Select from the records below every line that has the word "When" in it.

▽

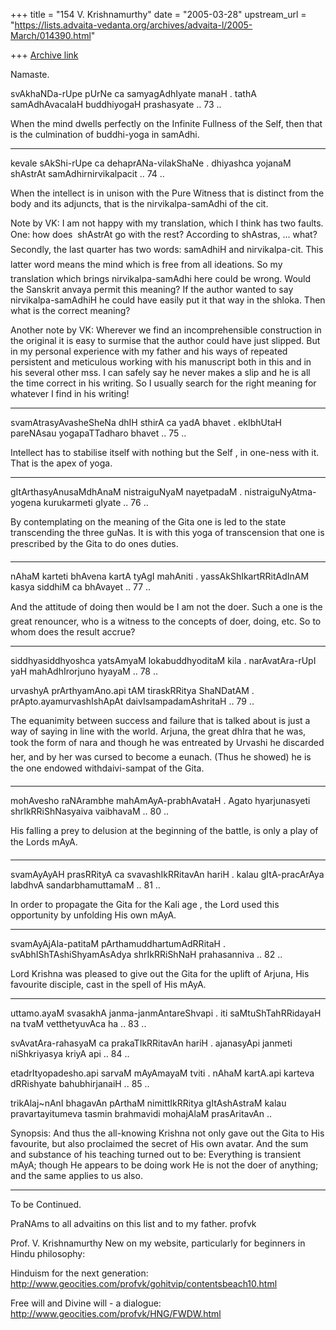 +++
title = "154 V. Krishnamurthy"
date = "2005-03-28"
upstream_url = "https://lists.advaita-vedanta.org/archives/advaita-l/2005-March/014390.html"

+++
[Archive link](https://lists.advaita-vedanta.org/archives/advaita-l/2005-March/014390.html)

Namaste.

svAkhaNDa-rUpe pUrNe ca samyagAdhIyate manaH .
tathA samAdhAvacalaH buddhiyogaH prashasyate .. 73 ..

When the mind dwells perfectly on the Infinite Fullness of
the Self, then that is the culmination of buddhi-yoga in
samAdhi.
___________________________________________________________________

kevale sAkShi-rUpe ca dehaprANa-vilakShaNe .
dhiyashca yojanaM shAstrAt samAdhirnirvikalpacit .. 74 ..

When the intellect is in unison with the Pure Witness that
is distinct from the body and its adjuncts, that is the
nirvikalpa-samAdhi of the cit. 

Note by VK:  I am not happy with my translation, which I
think has two faults. One: how does  shAstrAt go with the
rest?  According to shAstras, ... what? Secondly, the
last quarter has two words: samAdhiH and
nirvikalpa-cit. This latter word means the mind which is
free from all ideations.  So my translation which brings
nirvikalpa-samAdhi here could be wrong.  Would the Sanskrit
anvaya permit this meaning?  If the author wanted to say
nirvikalpa-samAdhiH he could have easily put it that way in
the shloka.  Then what is the correct meaning? 

Another note by VK:  Wherever we find an incomprehensible
construction in the original it is easy to surmise that the
author could have just slipped.  But in my personal
experience with my father and his ways of repeated
persistent and meticulous working with his manuscript  both
in this and in his several other mss. I can safely say he
never makes a slip and  he is all the time correct in his
writing.  So I usually search for  the right meaning for
whatever I find in his writing! 
__________________________________________________________________________

svamAtrasyAvasheSheNa dhIH sthirA ca yadA bhavet .
ekIbhUtaH pareNAsau yogapaTTadharo bhavet .. 75 ..

Intellect has to stabilise itself  with nothing but the
Self , in one-ness with it. That is the apex of yoga.
_________________________________________________________
gItArthasyAnusaMdhAnaM nistraiguNyaM nayetpadaM .
nistraiguNyAtma-yogena kurukarmeti gIyate .. 76 ..

By contemplating on the meaning of the Gita one is led to
the state transcending the three guNas. It is with this
yoga of transcension that one is prescribed by the Gita to
do ones duties.
___________________________________________________________________

nAhaM karteti bhAvena kartA tyAgI mahAniti .
yassAkShIkartRRitAdInAM kasya siddhiM ca bhAvayet .. 77 ..

And the attitude of doing then would be  I am not the
doer. Such a one is the great renouncer, who is a witness
to the concepts of doer, doing, etc.  So to whom does the
result accrue?
_________________________________________________________________________


siddhyasiddhyoshca yatsAmyaM lokabuddhyoditaM kila .
narAvatAra-rUpI yaH mahAdhIrorjuno hyayaM .. 78 ..

urvashyA prArthyamAno.api tAM tiraskRRitya ShaNDatAM .
prApto.ayamurvashIshApAt daivIsampadamAshritaH .. 79 ..


The equanimity between success and failure that is talked
about is just a way of saying in line with the world.
Arjuna, the great dhIra that he was, took the form of
nara and  though he was entreated by Urvashi he discarded
her, and by her was cursed to become a eunach.  (Thus he
showed) he is the one endowed withdaivi-sampat  of the
Gita.
_____________________________________________________________________

mohAvesho raNArambhe mahAmAyA-prabhAvataH .
Agato hyarjunasyeti shrIkRRiShNasyaiva vaibhavaM .. 80 ..

His falling a prey to delusion at the beginning of the
battle, is only a play of the Lords mAyA.
_____________________________________________________________________

svamAyAyAH prasRRityA ca svavashIkRRitavAn hariH .
kalau gItA-pracArAya labdhvA sandarbhamuttamaM .. 81 ..

In order to propagate the Gita for the Kali age , the Lord
used this opportunity by unfolding His own mAyA.
_________________________________________________________________________

svamAyAjAla-patitaM pArthamuddhartumAdRRitaH .
svAbhIShTAshiShyamAsAdya shrIkRRiShNaH prahasanniva .. 82
..

Lord Krishna was pleased to give out the Gita for the
uplift of Arjuna, His favourite disciple, cast in the spell
of His mAyA.
___________________________________________________________________

uttamo.ayaM svasakhA janma-janmAntareShvapi .
iti saMtuShTahRRidayaH na tvaM vetthetyuvAca ha .. 83 ..

svAvatAra-rahasyaM ca prakaTIkRRitavAn hariH . 
ajanasyApi janmeti niShkriyasya kriyA api .. 84 .. 

etadrItyopadesho.api sarvaM mAyAmayaM tviti .
nAhaM kartA.api karteva dRRishyate bahubhirjanaiH .. 85 ..

trikAlaj~nAnI bhagavAn pArthaM nimittIkRRitya gItAshAstraM
kalau pravartayitumeva tasmin brahmavidi mohajAlaM
prasAritavAn ..

Synopsis: And thus the all-knowing Krishna not only gave
out the Gita to His favourite, but also proclaimed the
secret of His own avatar. And the sum and substance of his
teaching turned out to be: Everything is transient mAyA;
though He appears to be doing work He is not the doer of
anything; and the same  applies to us also.  

____________________________________________________________


To be Continued.

PraNAms to all advaitins on this list and to my father.
profvk



Prof. V. Krishnamurthy
New on my  website, particularly for beginners in Hindu philosophy:

Hinduism for the next generation: http://www.geocities.com/profvk/gohitvip/contentsbeach10.html

Free will and Divine will - a dialogue:
http://www.geocities.com/profvk/HNG/FWDW.html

△

■ **Response**
When the mind dwells perfectly on the Infinite Fullness of
When the intellect is in unison with the Pure Witness that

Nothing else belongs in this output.